Yes, this is a school problem my son brought home. It is not homework but part of a collection of puzzlers.
You have a trapezoid ABCD. The bases (parallel lines) are AB and CD. The two legs (non-parallel lines) are AD and CB.
Leg AD = 10 and base CD = 12. No angles are given.
What is the perimeter of the trapezoid?
Looking for hints to get going.
Is the problem given entirely in words, or is there a diagram? Even if no angles are explicitly given, usually things that look like right angles are allowed to be inferred to be right angles. So if it’s a right trapezoid, this problem becomes a lot easier.
I’m not 100% sure we have enough information if it’s not a right trapezoid.
ETA: An isosceles trapezoid also may be possible.
There is a diagram showing a trapezoid with base DC smaller than base AB. It is not a right trapezoid. There are five possible answers given. The possibilities are:
a) 5*(sqrt(3) + sqrt(2))
b) 41*(sqrt(3) + sqrt(2))
c) 39 + 5*sqrt(5)
d) 39 + 5*(sqrt(3) + sqrt(2))
e) 39 + 10 * (2*sqrt(3) + sqrt(2))
Are you sure that that is the correct question? It seems insoluble.
Draw the trapzoid as ABCD going counter clockwise. Label AD 10 and DC 12 now look at point B and imagine sliding it towards A where at its minimum as it just becomes a triangle (AB=0) AB + BC is between 22 and 12. Now slide it the other way towards infinity. Now AB + BC approaches infinity. All answers between 12 (where the 'trapezoid collapses into a line) and infinity seem possible.
There does not seem to be enough information to decide!
There’s not enough information to solve the problem. Or, put another way, there are infinitely many trapezoids that satisfy the initial conditions.
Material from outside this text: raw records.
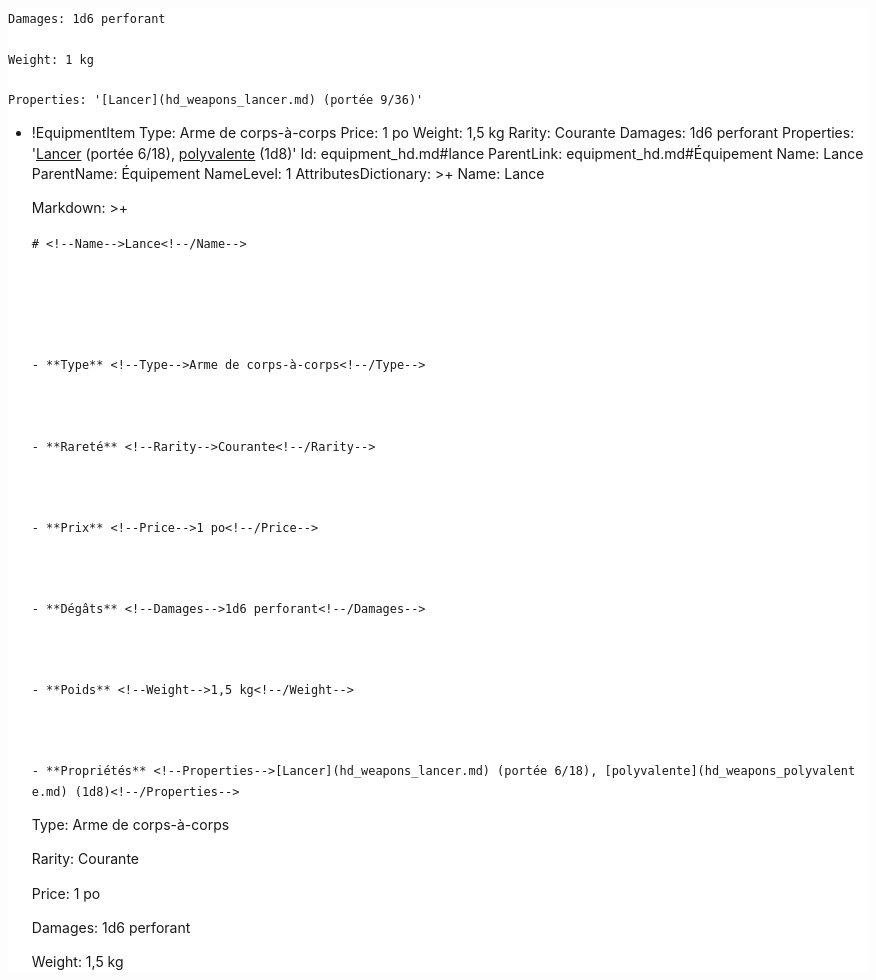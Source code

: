     Damages: 1d6 perforant

    Weight: 1 kg

    Properties: '[Lancer](hd_weapons_lancer.md) (portée 9/36)'

- !EquipmentItem
  Type: Arme de corps-à-corps
  Price: 1 po
  Weight: 1,5 kg
  Rarity: Courante
  Damages: 1d6 perforant
  Properties: '[Lancer](hd_weapons_lancer.md) (portée 6/18), [polyvalente](hd_weapons_polyvalente.md) (1d8)'
  Id: equipment_hd.md#lance
  ParentLink: equipment_hd.md#Équipement
  Name: Lance
  ParentName: Équipement
  NameLevel: 1
  AttributesDictionary: >+
    Name: Lance

    Markdown: >+

      # <!--Name-->Lance<!--/Name-->





      - **Type** <!--Type-->Arme de corps-à-corps<!--/Type-->



      - **Rareté** <!--Rarity-->Courante<!--/Rarity-->



      - **Prix** <!--Price-->1 po<!--/Price-->



      - **Dégâts** <!--Damages-->1d6 perforant<!--/Damages-->



      - **Poids** <!--Weight-->1,5 kg<!--/Weight-->



      - **Propriétés** <!--Properties-->[Lancer](hd_weapons_lancer.md) (portée 6/18), [polyvalente](hd_weapons_polyvalente.md) (1d8)<!--/Properties-->



    Type: Arme de corps-à-corps

    Rarity: Courante

    Price: 1 po

    Damages: 1d6 perforant

    Weight: 1,5 kg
Even if the trapezoid were isosceles or a right trapezoid there still is not enough information to uniquely solve it.
Yup, even with a right trapezoid you end up with one leg in terms of the unknown base (or vice versa).
edit: Is it possible to work backwards from the multiple choice answers? The solution isn’t unique, but perhaps (without looking at the choices too much), only one satisfies certain necessary constraints?
Given what the choices seem to pivot around, my guess would be that d) was the desired answer [having both the 39 + and and the (sqrt(3) + sqrt(2)) which come up in the others (indeed, even 5*(sqrt(3) + sqrt(2) comes up a lot)]. It’s understandable that then a) indicates forgetting the 39 + term, b) indicates accidentally taking 39 + 5 * x to equal (39 + 5) * x, c) indicates mistakenly assuming sqrt(a) + sqrt(b) to equal sqrt(a + b), and e) is just some random extra factors of 2.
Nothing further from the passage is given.